I’ve been trying out NotebookLM’s audio overview feature for a while and listening to actual podcasts/interviews of Steve Johnston (VP) or Raiza Martin (Senior PM) of NotebookLM at Google. They keep saying that they are using Gemini for AI, but I have never heard about the AI model used to create the audio voices. Does anyone have any idea?
I can’t seem to figure out how the audio feels like a conversation. Sure Gemini can be used to create the script but the fact that the conversation feels so genuine or how one person kind of talks immediately after the other. It doesn’t feel like it was just 2 different voices using TTS APIs because it feels quite natural.
I’ve tried various AI audio models such as OpenAI, AWS Polly, and Google TTS but nothing can replicate this conversation-like behavior. Is it publicly available? Is it an open source project?
Gemini APIs don’t have audio outputs so what is it? Very curious!

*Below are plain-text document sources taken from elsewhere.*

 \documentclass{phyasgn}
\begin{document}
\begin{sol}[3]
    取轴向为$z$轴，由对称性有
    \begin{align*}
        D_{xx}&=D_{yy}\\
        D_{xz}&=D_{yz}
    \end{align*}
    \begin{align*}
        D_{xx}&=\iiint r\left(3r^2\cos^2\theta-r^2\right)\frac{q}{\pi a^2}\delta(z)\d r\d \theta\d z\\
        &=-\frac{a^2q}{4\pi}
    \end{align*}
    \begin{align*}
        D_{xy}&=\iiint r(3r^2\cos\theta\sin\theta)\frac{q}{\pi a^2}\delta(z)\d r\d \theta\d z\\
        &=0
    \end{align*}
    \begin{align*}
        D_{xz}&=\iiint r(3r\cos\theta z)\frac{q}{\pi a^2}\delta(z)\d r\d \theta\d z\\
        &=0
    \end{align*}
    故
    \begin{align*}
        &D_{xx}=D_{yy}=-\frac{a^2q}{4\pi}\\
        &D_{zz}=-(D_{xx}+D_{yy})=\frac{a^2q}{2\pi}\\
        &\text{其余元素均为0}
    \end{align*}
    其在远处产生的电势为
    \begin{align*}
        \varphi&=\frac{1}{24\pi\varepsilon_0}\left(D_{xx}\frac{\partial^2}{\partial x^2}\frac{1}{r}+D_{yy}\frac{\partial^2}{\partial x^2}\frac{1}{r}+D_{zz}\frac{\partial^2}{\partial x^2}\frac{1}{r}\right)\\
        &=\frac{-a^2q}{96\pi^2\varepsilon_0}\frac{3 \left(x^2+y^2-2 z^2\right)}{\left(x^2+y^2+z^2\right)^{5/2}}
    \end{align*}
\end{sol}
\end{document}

I listened to the deep dive podcast where the two hosts are the two NotebookLM voices. The way they talk, how they intonate, emphasize is so natural, that until I’ve heard NotebookLM I didn’t realize it was AI. The way they go back and forth, question, etc. It feels a level above the TTS I use for my multi modal, voice enabled agent submission. The responses of my agents are fine, but not as vibrant and living, don’t feel as engaging. I wouldn’t say robotic, because it’s quite good, but compared to NotebookLM it’s as robotic as you’d compare mine to a decade+ earlier TTSs.
Again, the magic of NotebookLM isn’t that it doesn’t just sound like really high-quality TTS like this Journey model. I feel like there is some sort of additional AI model that combines 2 high-quality voices in a way that feels very natural and conversation-like. It’s hard to explain unless you’ve tried it yourself: https://notebooklm.google.com/
They already have millions of users for a reason… and no it’s not because Google is marketing it at all.